What this task involves: Extract the lines of the material below, beginning with the first and ending with the line that holds "is referencing. |". Skip every picture.
------------
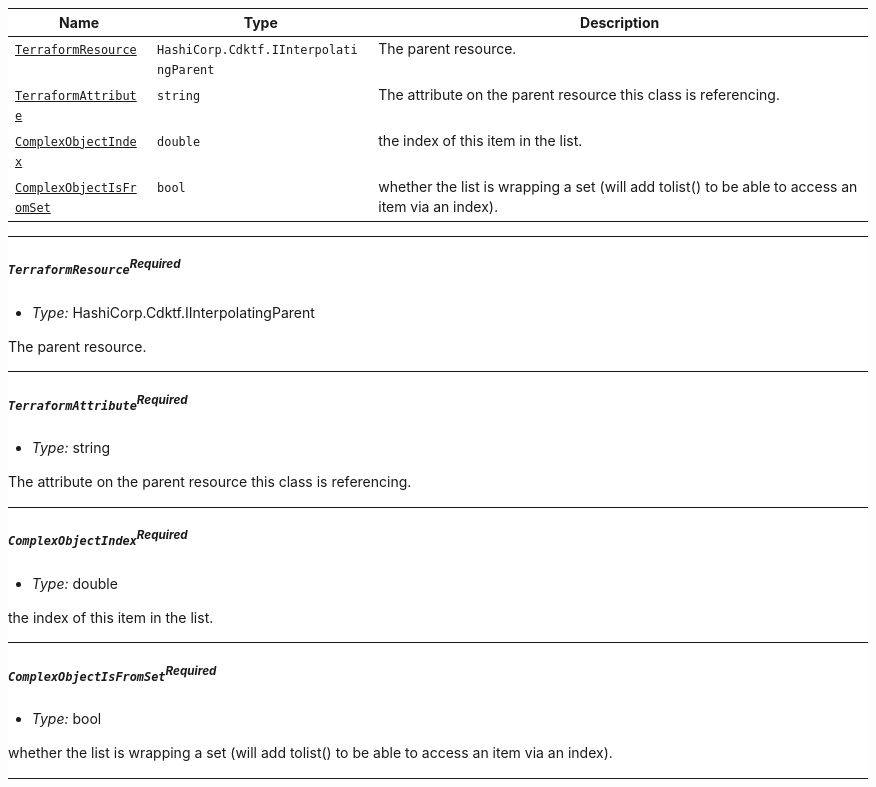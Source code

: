 | **Name** | **Type** | **Description** |
| --- | --- | --- |
| <code><a href="#@cdktf/provider-datadog.dataDatadogSecurityMonitoringRules.DataDatadogSecurityMonitoringRulesRulesFilterOutputReference.Initializer.parameter.terraformResource">TerraformResource</a></code> | <code>HashiCorp.Cdktf.IInterpolatingParent</code> | The parent resource. |
| <code><a href="#@cdktf/provider-datadog.dataDatadogSecurityMonitoringRules.DataDatadogSecurityMonitoringRulesRulesFilterOutputReference.Initializer.parameter.terraformAttribute">TerraformAttribute</a></code> | <code>string</code> | The attribute on the parent resource this class is referencing. |
| <code><a href="#@cdktf/provider-datadog.dataDatadogSecurityMonitoringRules.DataDatadogSecurityMonitoringRulesRulesFilterOutputReference.Initializer.parameter.complexObjectIndex">ComplexObjectIndex</a></code> | <code>double</code> | the index of this item in the list. |
| <code><a href="#@cdktf/provider-datadog.dataDatadogSecurityMonitoringRules.DataDatadogSecurityMonitoringRulesRulesFilterOutputReference.Initializer.parameter.complexObjectIsFromSet">ComplexObjectIsFromSet</a></code> | <code>bool</code> | whether the list is wrapping a set (will add tolist() to be able to access an item via an index). |

---

##### `TerraformResource`<sup>Required</sup> <a name="TerraformResource" id="@cdktf/provider-datadog.dataDatadogSecurityMonitoringRules.DataDatadogSecurityMonitoringRulesRulesFilterOutputReference.Initializer.parameter.terraformResource"></a>

- *Type:* HashiCorp.Cdktf.IInterpolatingParent

The parent resource.

---

##### `TerraformAttribute`<sup>Required</sup> <a name="TerraformAttribute" id="@cdktf/provider-datadog.dataDatadogSecurityMonitoringRules.DataDatadogSecurityMonitoringRulesRulesFilterOutputReference.Initializer.parameter.terraformAttribute"></a>

- *Type:* string

The attribute on the parent resource this class is referencing.

---

##### `ComplexObjectIndex`<sup>Required</sup> <a name="ComplexObjectIndex" id="@cdktf/provider-datadog.dataDatadogSecurityMonitoringRules.DataDatadogSecurityMonitoringRulesRulesFilterOutputReference.Initializer.parameter.complexObjectIndex"></a>

- *Type:* double

the index of this item in the list.

---

##### `ComplexObjectIsFromSet`<sup>Required</sup> <a name="ComplexObjectIsFromSet" id="@cdktf/provider-datadog.dataDatadogSecurityMonitoringRules.DataDatadogSecurityMonitoringRulesRulesFilterOutputReference.Initializer.parameter.complexObjectIsFromSet"></a>

- *Type:* bool

whether the list is wrapping a set (will add tolist() to be able to access an item via an index).

---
------------
Solution for this problem:
Source code

: | **Name** | **Type** | **Description** |
| --- | --- | --- |
| <code><a href="#@cdktf/provider-datadog.dataDatadogSecurityMonitoringRules.DataDatadogSecurityMonitoringRulesRulesFilterOutputReference.Initializer.parameter.terraformResource">TerraformResource</a></code> | <code>HashiCorp.Cdktf.IInterpolatingParent</code> | The parent resource. |
| <code><a href="#@cdktf/provider-datadog.dataDatadogSecurityMonitoringRules.DataDatadogSecurityMonitoringRulesRulesFilterOutputReference.Initializer.parameter.terraformAttribute">TerraformAttribute</a></code> | <code>string</code> | The attribute on the parent resource this class is referencing. |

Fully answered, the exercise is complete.